Reading this book was like working with her again. Except instead of a lovely, sweet Christian woman who (if I remember correctly) was born and raised in the South before moving to Pittsburgh, here we have a Catholic cop-cum-demonologist from the Bronx. But the effect was much the same.
God is good, there are no good ghosts (sorry, Casper!), only Demons. Deeeeemmmmooooons! Sarchie is heavy-handed in his beliefs - anything that you do outside of the church can land you in deep water with Demons, including even thinking about Demons. The irony? This entire book is about Demons, so that's like saying "Don't think about pink elephants", right? So based on his own advice, he has just made all of his readers become possessed. Thanks, dude. Like I don't have enough going on in my life.
Throughout the book he tells accounts of his experiences with exorcisms, his friendship with Ed and Lorraine Warren, his experiences on the force and how being a cop is very similar to being a demonologist because in both cases you have to deal with assholes (Demons are assholes, all of them), and omg he's the best cop and demonologist ever. He's so good that he totally ignores a bishop's advice on how a layperson should not perform an exorcism and he totally does it himself anyway. And people actually call him up on their own to ask for his help!
Dear world: You're better off calling the Ghostbusters.
This book is filled with inaccuracies.

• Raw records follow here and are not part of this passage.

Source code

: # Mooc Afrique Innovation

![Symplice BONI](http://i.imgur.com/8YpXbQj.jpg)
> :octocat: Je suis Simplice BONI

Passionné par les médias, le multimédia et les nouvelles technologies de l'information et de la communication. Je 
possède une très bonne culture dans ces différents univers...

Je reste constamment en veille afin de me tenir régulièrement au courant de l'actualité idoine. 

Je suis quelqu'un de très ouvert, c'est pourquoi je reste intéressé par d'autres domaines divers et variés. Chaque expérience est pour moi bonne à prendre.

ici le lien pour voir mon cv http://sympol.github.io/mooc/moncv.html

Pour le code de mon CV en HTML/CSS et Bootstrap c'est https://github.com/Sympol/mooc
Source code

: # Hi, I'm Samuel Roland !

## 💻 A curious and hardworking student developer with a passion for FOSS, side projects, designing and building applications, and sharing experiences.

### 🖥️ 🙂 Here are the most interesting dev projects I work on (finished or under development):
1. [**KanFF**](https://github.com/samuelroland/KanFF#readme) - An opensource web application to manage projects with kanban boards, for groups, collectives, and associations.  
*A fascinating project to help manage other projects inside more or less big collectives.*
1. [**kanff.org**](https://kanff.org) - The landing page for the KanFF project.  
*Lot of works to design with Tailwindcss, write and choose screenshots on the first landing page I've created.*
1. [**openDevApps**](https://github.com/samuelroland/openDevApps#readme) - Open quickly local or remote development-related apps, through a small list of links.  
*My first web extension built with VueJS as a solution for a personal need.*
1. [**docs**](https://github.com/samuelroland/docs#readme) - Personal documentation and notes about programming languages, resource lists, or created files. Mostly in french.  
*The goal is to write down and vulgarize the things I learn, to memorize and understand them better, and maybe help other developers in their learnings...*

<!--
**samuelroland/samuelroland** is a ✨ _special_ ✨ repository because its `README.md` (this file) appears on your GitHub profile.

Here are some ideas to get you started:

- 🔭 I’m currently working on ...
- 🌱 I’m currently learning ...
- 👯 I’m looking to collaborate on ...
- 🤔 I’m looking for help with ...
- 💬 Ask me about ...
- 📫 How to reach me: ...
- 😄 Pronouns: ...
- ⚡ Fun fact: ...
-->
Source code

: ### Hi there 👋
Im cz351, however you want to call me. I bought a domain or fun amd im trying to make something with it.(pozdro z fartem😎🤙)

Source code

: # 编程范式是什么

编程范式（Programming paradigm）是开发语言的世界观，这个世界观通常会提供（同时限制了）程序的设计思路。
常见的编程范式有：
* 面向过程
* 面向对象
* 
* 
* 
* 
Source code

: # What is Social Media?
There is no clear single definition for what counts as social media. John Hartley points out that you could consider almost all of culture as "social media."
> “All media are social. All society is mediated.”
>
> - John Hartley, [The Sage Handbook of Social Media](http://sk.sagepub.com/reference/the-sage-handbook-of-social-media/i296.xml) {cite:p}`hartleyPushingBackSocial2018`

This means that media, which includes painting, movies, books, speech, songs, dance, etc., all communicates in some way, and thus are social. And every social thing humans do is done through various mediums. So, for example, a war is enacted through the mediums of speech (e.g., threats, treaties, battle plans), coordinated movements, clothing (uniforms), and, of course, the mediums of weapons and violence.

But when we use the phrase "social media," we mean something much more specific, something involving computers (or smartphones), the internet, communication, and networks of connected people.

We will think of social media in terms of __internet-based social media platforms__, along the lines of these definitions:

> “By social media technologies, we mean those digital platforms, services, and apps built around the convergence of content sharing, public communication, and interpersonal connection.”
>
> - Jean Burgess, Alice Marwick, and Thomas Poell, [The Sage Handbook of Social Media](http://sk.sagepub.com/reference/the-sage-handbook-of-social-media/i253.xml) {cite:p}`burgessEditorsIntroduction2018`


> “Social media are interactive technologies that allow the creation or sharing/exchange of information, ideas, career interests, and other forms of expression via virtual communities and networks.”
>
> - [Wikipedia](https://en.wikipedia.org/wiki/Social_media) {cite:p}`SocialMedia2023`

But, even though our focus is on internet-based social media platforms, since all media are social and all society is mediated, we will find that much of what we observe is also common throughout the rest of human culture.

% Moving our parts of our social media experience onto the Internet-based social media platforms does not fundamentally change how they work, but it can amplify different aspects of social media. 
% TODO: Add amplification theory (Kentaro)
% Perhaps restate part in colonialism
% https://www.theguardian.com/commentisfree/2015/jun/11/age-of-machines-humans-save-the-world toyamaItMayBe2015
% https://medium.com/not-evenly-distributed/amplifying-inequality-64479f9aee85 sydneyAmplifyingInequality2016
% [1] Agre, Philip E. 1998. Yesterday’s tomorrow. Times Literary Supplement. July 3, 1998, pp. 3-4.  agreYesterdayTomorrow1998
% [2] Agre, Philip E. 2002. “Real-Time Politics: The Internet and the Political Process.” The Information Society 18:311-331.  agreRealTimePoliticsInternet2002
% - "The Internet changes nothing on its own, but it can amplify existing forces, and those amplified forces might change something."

Things maybe a lot of people don't really know or would pay attention to, but (for example) Aleister Crowley wasn't a Satanist. He was an occultist, not a Satanist because (as I'm going to pull from Wikipedia because that's all I have the energy to do right now) "as he did not accept the Christian world view in which Satan was believed to exist." You can't just call someone a Satanist if they themselves did not consider themselves to be a Satanist. There are statements like that which show a judgmental side to Sarchie that makes it hard for me to stomach the rest of his willful ignorance. I know the real audience for this book (good, god-fearing people like himself) will eat it all up, believe everything he writes, and go on in their ignorant, judgmental existences, spreading the same inaccuracies and biases.
It's an inconsistent book, bouncing around in the timeline, making the book as a whole choppy and messy, and seriously shut up about the Church already. Whatever point he was trying to make was lost because it was just one sermon after another.
Not that I even need to say any of this, but I'll do it anyway: The book was originally published under the title Beware the Night in 2001. The movie that came out earlier this year by this title, Deliver Us from Evil, is soooo loosely based on this book that it's laughable. You're better off just watching the movie, which is saying a lot because the movie (aside from the Jesuit priest) wasn't the best of the horror movie lot.
There is no mention of The Doors in this book. I thought that was really the weirdest part of the movie overall, so I wondered if the book included anything even remotely related to that. But, nope. It was just some random person's idea for the movie. Like someone who is a fan of The Doors, I guess.
This book just made me mad. And it makes me want to wear my devil horns every day for the rest of my life.